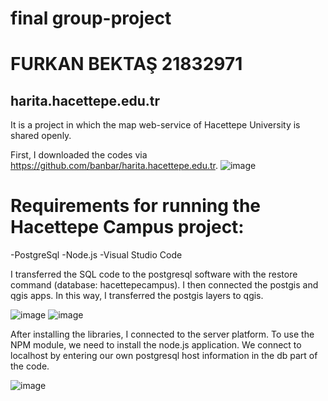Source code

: # final group-project
# FURKAN BEKTAŞ 21832971
## harita.hacettepe.edu.tr
It is a project in which the map web-service of Hacettepe University is shared openly.

First, I downloaded the codes via https://github.com/banbar/harita.hacettepe.edu.tr.
![image](https://github.com/jungry1/readme/assets/66970973/69c80ec0-4883-439e-9402-c97feb25469b)

# Requirements for running the Hacettepe Campus project:
-PostgreSql 
-Node.js
-Visual Studio Code

I transferred the SQL code to the postgresql software with the restore command (database: hacettepecampus). I then connected the postgis and qgis apps. In this way, I transferred the postgis layers to qgis.

![image](https://github.com/jungry1/readme/assets/66970973/383a1444-2168-476a-8f1f-2b3f9c1962a9)
![image](https://github.com/jungry1/readme/assets/66970973/71d8bf98-9d3a-45f3-80a5-923eced906ae)

After installing the libraries, I connected to the server platform. To use the NPM module, we need to install the node.js application. We connect to localhost by entering our own postgresql host information in the db part of the code.

![image](https://github.com/jungry1/readme/assets/66970973/5a4e4ac0-701a-46a4-b984-b1b1c5f02f52)









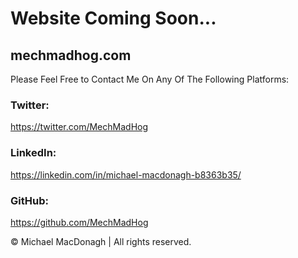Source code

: # Website Coming Soon...

## mechmadhog.com

Please Feel Free to Contact Me On Any Of The Following Platforms:

### Twitter:
https://twitter.com/MechMadHog

### LinkedIn:
https://linkedin.com/in/michael-macdonagh-b8363b35/

### GitHub:
https://github.com/MechMadHog


© Michael MacDonagh | All rights reserved.
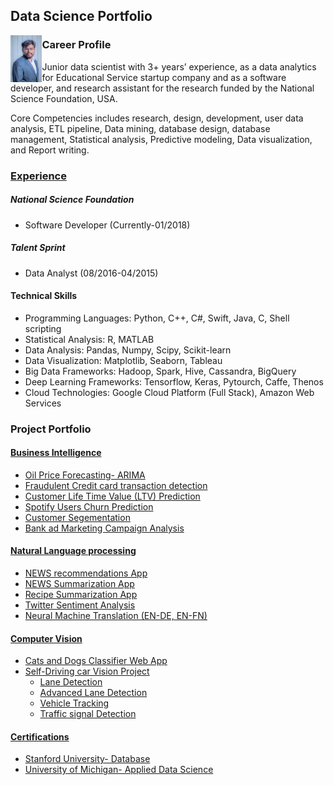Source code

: ## Data Science Portfolio
<img src="./img/vamshi.jpg" alt="vamshi" align= 'left' width="10%">



### Career Profile
Junior data scientist with 3+ years’ experience, as a data analytics for Educational Service startup company and as a software developer, and research assistant for the research funded by the National Science Foundation, USA.

Core Competencies includes research, design, development, user data analysis, ETL pipeline, Data mining, database design, database management, Statistical analysis, Predictive modeling, Data visualization, and Report writing.

### [Experience](https://github.com/vamshigunji183/Data-Science-portfolio/blob/master/Resume/MasterResume_Vamshi.pdf)
##### National Science Foundation
* Software Developer (Currently-01/2018)

##### Talent Sprint
* Data Analyst (08/2016-04/2015)



#### Technical Skills
* Programming Languages: Python, C++, C#, Swift, Java, C, Shell scripting
* Statistical Analysis: R, MATLAB
* Data Analysis: Pandas, Numpy, Scipy, Scikit-learn
* Data Visualization: Matplotlib, Seaborn, Tableau
* Big Data Frameworks: Hadoop, Spark, Hive, Cassandra, BigQuery
* Deep Learning Frameworks: Tensorflow, Keras, Pytourch, Caffe, Thenos
* Cloud Technologies: Google Cloud Platform (Full Stack), Amazon Web Services



### Project Portfolio

#### [Business Intelligence](https://github.com/vamshigunji183/Business-Intelligence-portfolio)

* [Oil Price Forecasting- ARIMA](https://github.com/vamshigunji183/Oil-Price-Prediction-ARIMA)
* [Fraudulent Credit card transaction detection](https://github.com/vamshigunji183/Machine-Learning-Fraudulent-Trasaction-Detection)
* [Customer Life Time Value (LTV) Prediction ](https://github.com/vamshigunji183/Customer-Life-Time-Value-Prediction)
* [Spotify Users Churn Prediction](https://github.com/vamshigunji183/Business-Intelligence-portfolio/tree/master/Spotify-User-Churn-Prediction)
* [Customer Segementation](https://github.com/vamshigunji183/Business-Intelligence-portfolio/tree/master/Identification-Customer-Segment)
* [Bank ad Marketing Campaign Analysis](https://github.com/vamshigunji183/Business-Intelligence-portfolio/tree/master/Bank-Marketing-Campaign-Analysis)


#### [Natural Language processing](https://github.com/vamshigunji183/Data-Science-portfolio/tree/master/Natural%20Language%20Processing)
* [NEWS recommendations App](https://github.com/vamshigunji183/NLP-Portfolio/tree/master/NEWS%20Recommendation)
* [NEWS Summarization App](https://github.com/vamshigunji183/NLP-Portfolio/tree/master/NEWS-Summarization-App)
* [Recipe Summarization App](https://github.com/vamshigunji183/Recipe-Summarizer)
* [Twitter Sentiment Analysis](https://github.com/vamshigunji183/Sentiment-Analysis-Twitter)
* [Neural Machine Translation (EN-DE, EN-FN)](https://github.com/vamshigunji183/Neural-Machine-Translation)

#### [Computer Vision](https://github.com/vamshigunji183/Data-Science-portfolio/tree/master/Computer%20Vision)
* [Cats and Dogs Classifier Web App](https://github.com/vamshigunji183/DL_webapp)
* [Self-Driving car Vision Project]()
  * [Lane Detection](https://github.com/vamshigunji183/LaneDetection)
  * [Advanced Lane Detection](https://github.com/vamshigunji183/Advance-lane-detection)
  * [Vehicle Tracking ](https://github.com/vamshigunji183/Vehicle_detection)
  * [Traffic signal Detection](https://github.com/vamshigunji183/Tracffic-SIgnal-Classification-ConvNet)


#### [Certifications](https://github.com/vamshigunji183/Data-Science-portfolio/tree/master/Certifications)
* [Stanford University- Database](https://github.com/vamshigunji183/Data-Science-portfolio/blob/master/Certifications/Vamshi_Stanford_Certificates_DataBase.pdf)
* [University of Michigan- Applied Data Science](https://github.com/vamshigunji183/Data-Science-portfolio/blob/master/Certifications/Vamshi_UoM_Certificates_Applied%20Data%20Science.pdf)
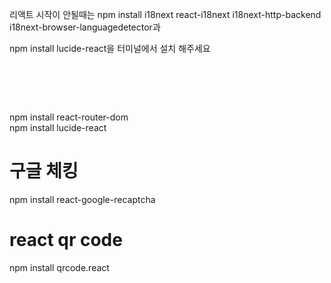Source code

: 리액트 시작이 안될때는 npm install i18next react-i18next i18next-http-backend i18next-browser-languagedetector과 

npm install lucide-react을 터미널에서 설치 해주세요

#  <br/>
npm install react-router-dom 
<br/>
npm install lucide-react

# 구글 체킹 <br/>
npm install react-google-recaptcha <br/>
# react qr code <br/>
npm install qrcode.react <br/>
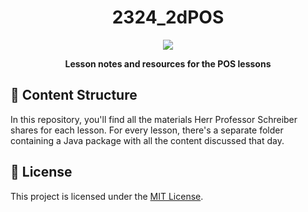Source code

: <h1 align="center">2324_2dPOS</h1>
  
<div align="center">
  <img src="https://i.imgur.com/vmMHSqU.png">
 
</div>

<p align="center"><b>Lesson notes and resources for the POS lessons</b></p>

## 📂 Content Structure

In this repository, you'll find all the materials Herr Professor Schreiber shares for each lesson. For every lesson, there's a separate folder containing a Java package with all the content discussed that day.

## 📝 License

This project is licensed under the [MIT License](https://choosealicense.com/licenses/mit/).
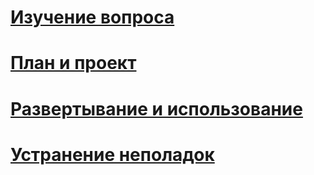 # [Изучение вопроса](/understand/what-is-ata.md)
# [План и проект](/plandesign/ata-capacity-planning.md)
# [Развертывание и использование](/deployuse/install-ata.md)
# [Устранение неполадок](/troubleshoot/troubleshooting-ata-using-logs.md)


<!--HONumber=Mar16_HO3-->


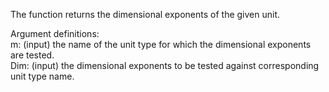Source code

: The function returns the dimensional exponents of the given unit.

Argument definitions:  
m: (input) the name of the unit type for which the dimensional exponents are tested.  
Dim: (input) the dimensional exponents to be tested against corresponding unit type name.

....

## EXERCISE OBJECTIVE
Using the data above, print only the lines starting at the one with "https://github.com/MechMadHog" and ending at the one with "### Career Profile", exactly as they stand, minus the pictures.

## COMPLETED TASK
https://github.com/MechMadHog


© Michael MacDonagh | All rights reserved.
Source code

: ## Data Science Portfolio
<img src="./img/vamshi.jpg" alt="vamshi" align= 'left' width="10%">



### Career Profile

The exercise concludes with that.